In taut, gripping and deeply disturbing fashion, writer-director Craig Zobel measures the depths to which rational individuals will sink to obey a self-anointed authority figure in “Compliance.” Based on a series of real-life prank calls reported at fast-food restaurants nationwide, this stealth psychological horror film is at once tough to turn away from and, by design, extremely difficult to watch as it grimly assesses the human capacity for sheeplike naivete under duress. Received at its Sundance premiere with a smattering of outraged boos, it’s a surefire conversation-starter that, with smart handling, could prove a boon to a daring distrib.

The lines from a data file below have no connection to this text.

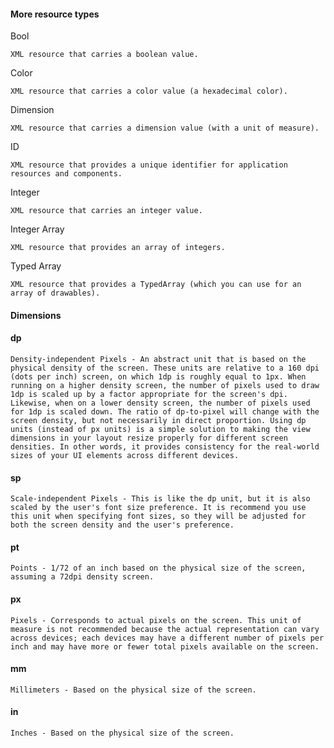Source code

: 

#### More resource types

Bool

    XML resource that carries a boolean value.

Color

    XML resource that carries a color value (a hexadecimal color).

Dimension

    XML resource that carries a dimension value (with a unit of measure).

ID

    XML resource that provides a unique identifier for application resources and components.

Integer

    XML resource that carries an integer value.

Integer Array

    XML resource that provides an array of integers.

Typed Array

    XML resource that provides a TypedArray (which you can use for an array of drawables). 

#### Dimensions

####  dp
    Density-independent Pixels - An abstract unit that is based on the physical density of the screen. These units are relative to a 160 dpi (dots per inch) screen, on which 1dp is roughly equal to 1px. When running on a higher density screen, the number of pixels used to draw 1dp is scaled up by a factor appropriate for the screen's dpi. Likewise, when on a lower density screen, the number of pixels used for 1dp is scaled down. The ratio of dp-to-pixel will change with the screen density, but not necessarily in direct proportion. Using dp units (instead of px units) is a simple solution to making the view dimensions in your layout resize properly for different screen densities. In other words, it provides consistency for the real-world sizes of your UI elements across different devices.

####  sp
    Scale-independent Pixels - This is like the dp unit, but it is also scaled by the user's font size preference. It is recommend you use this unit when specifying font sizes, so they will be adjusted for both the screen density and the user's preference.

####  pt
    Points - 1/72 of an inch based on the physical size of the screen, assuming a 72dpi density screen.

####  px
    Pixels - Corresponds to actual pixels on the screen. This unit of measure is not recommended because the actual representation can vary across devices; each devices may have a different number of pixels per inch and may have more or fewer total pixels available on the screen.

####  mm
    Millimeters - Based on the physical size of the screen.

####  in
    Inches - Based on the physical size of the screen.


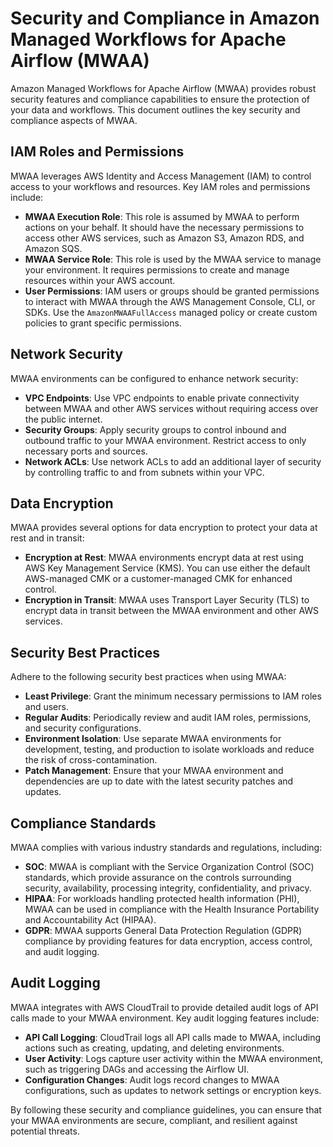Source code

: # Security and Compliance in Amazon Managed Workflows for Apache Airflow (MWAA)

Amazon Managed Workflows for Apache Airflow (MWAA) provides robust security features and compliance capabilities to ensure the protection of your data and workflows. This document outlines the key security and compliance aspects of MWAA.

## IAM Roles and Permissions

MWAA leverages AWS Identity and Access Management (IAM) to control access to your workflows and resources. Key IAM roles and permissions include:

- **MWAA Execution Role**: This role is assumed by MWAA to perform actions on your behalf. It should have the necessary permissions to access other AWS services, such as Amazon S3, Amazon RDS, and Amazon SQS.
- **MWAA Service Role**: This role is used by the MWAA service to manage your environment. It requires permissions to create and manage resources within your AWS account.
- **User Permissions**: IAM users or groups should be granted permissions to interact with MWAA through the AWS Management Console, CLI, or SDKs. Use the `AmazonMWAAFullAccess` managed policy or create custom policies to grant specific permissions.

## Network Security

MWAA environments can be configured to enhance network security:

- **VPC Endpoints**: Use VPC endpoints to enable private connectivity between MWAA and other AWS services without requiring access over the public internet.
- **Security Groups**: Apply security groups to control inbound and outbound traffic to your MWAA environment. Restrict access to only necessary ports and sources.
- **Network ACLs**: Use network ACLs to add an additional layer of security by controlling traffic to and from subnets within your VPC.

## Data Encryption

MWAA provides several options for data encryption to protect your data at rest and in transit:

- **Encryption at Rest**: MWAA environments encrypt data at rest using AWS Key Management Service (KMS). You can use either the default AWS-managed CMK or a customer-managed CMK for enhanced control.
- **Encryption in Transit**: MWAA uses Transport Layer Security (TLS) to encrypt data in transit between the MWAA environment and other AWS services.

## Security Best Practices

Adhere to the following security best practices when using MWAA:

- **Least Privilege**: Grant the minimum necessary permissions to IAM roles and users.
- **Regular Audits**: Periodically review and audit IAM roles, permissions, and security configurations.
- **Environment Isolation**: Use separate MWAA environments for development, testing, and production to isolate workloads and reduce the risk of cross-contamination.
- **Patch Management**: Ensure that your MWAA environment and dependencies are up to date with the latest security patches and updates.

## Compliance Standards

MWAA complies with various industry standards and regulations, including:

- **SOC**: MWAA is compliant with the Service Organization Control (SOC) standards, which provide assurance on the controls surrounding security, availability, processing integrity, confidentiality, and privacy.
- **HIPAA**: For workloads handling protected health information (PHI), MWAA can be used in compliance with the Health Insurance Portability and Accountability Act (HIPAA).
- **GDPR**: MWAA supports General Data Protection Regulation (GDPR) compliance by providing features for data encryption, access control, and audit logging.

## Audit Logging

MWAA integrates with AWS CloudTrail to provide detailed audit logs of API calls made to your MWAA environment. Key audit logging features include:

- **API Call Logging**: CloudTrail logs all API calls made to MWAA, including actions such as creating, updating, and deleting environments.
- **User Activity**: Logs capture user activity within the MWAA environment, such as triggering DAGs and accessing the Airflow UI.
- **Configuration Changes**: Audit logs record changes to MWAA configurations, such as updates to network settings or encryption keys.

By following these security and compliance guidelines, you can ensure that your MWAA environments are secure, compliant, and resilient against potential threats.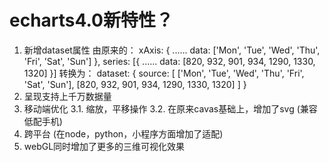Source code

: # echarts4.0新特性？

1. 新增dataset属性
   由原来的：
   xAxis: {
       ......
       data: ['Mon', 'Tue', 'Wed', 'Thu', 'Fri', 'Sat', 'Sun']
   },
   series: [{
       ......
       data: [820, 932, 901, 934, 1290, 1330, 1320]
   }]
   转换为：
   dataset: {
       source: [
           ['Mon', 'Tue', 'Wed', 'Thu', 'Fri', 'Sat', 'Sun'],
           [820, 932, 901, 934, 1290, 1330, 1320]
       ]
   }
2. 呈现支持上千万数据量
3. 移动端优化
   3.1. 缩放，平移操作
   3.2. 在原来cavas基础上，增加了svg (兼容低配手机)
4. 跨平台 (在node，python，小程序方面增加了适配)
5. webGL同时增加了更多的三维可视化效果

If nothing else, the accusations of sexual exploitation lobbed by a few hostile members of the film’s world-premiere audience serve as a testament to just how effectively “Compliance” gets under the viewer’s skin. Yet Zobel, who previously directed 2007’s “Great World of Sound,” is no irresponsible provocateur. From its expert performances and carefully researched material to its dead-on evocation of life behind the counter at an average Middle American burger joint, this is intelligent low-budget filmmaking that handles its risky subject matter with taste and discipline.
Drawn primarily from the records of an April 2004 incident that occurred at a McDonald’s in Mt. Washington, Ky., the film takes place almost entirely over the course of a busy Friday at ChickWich, a suburban Ohio fast-food stop, where middle-aged store supervisor Sandra (Ann Dowd) kicks off the day by giving her staff a stern pep talk. An employee’s negligence has left them with a major shortage of bacon and pickles, and with a plain-clothes inspector likely to stop by that evening, Sandra wants all of them on their game.
These early scenes, paying as much attention to fast-food logistics as to professional dynamics, prove absorbing in their own right, even as they establish a foundation of authenticity for what happens next. Sandra receives a phone call from a man identifying himself as Officer Daniels (Pat Healy, “Great World of Sound”), who informs her that Becky (Dreama Walker), the pert, attractive young blonde working the register, stands accused of having robbed a customer’s purse that morning.
Cajoling Sandra with a mixture of firm authority and unctuous flattery, Daniels gets her to question Becky, occasionally getting her on the phone and badgering her directly. When the girl repeatedly denies the charge, Daniels orders Sandra to take her into a back room and strip-search her, or else risk having Becky dragged down to the police station.
What happens next — and unfortunately, there is much more to come — amounts to a chilling demonstration of the predatory power a disembodied voice can wield. Followers of Stanley Milgram’s disquieting 1960s behavioral studies using peer-administered electroshock will recognize a kindred scenario here: The initial intrigue generated by Daniels’ allegations gives way to nervously choked-back laughter and eventually stunned silence as the direction of events becomes hideously clear to the viewer, if not to the unwitting participants onscreen. Zobel lets scenes play out in near-unbearable real time, diagramming the characters’ relationships and conversations so intricately that the slow, torturous process of a young woman’s degradation remains just on this side of plausibility.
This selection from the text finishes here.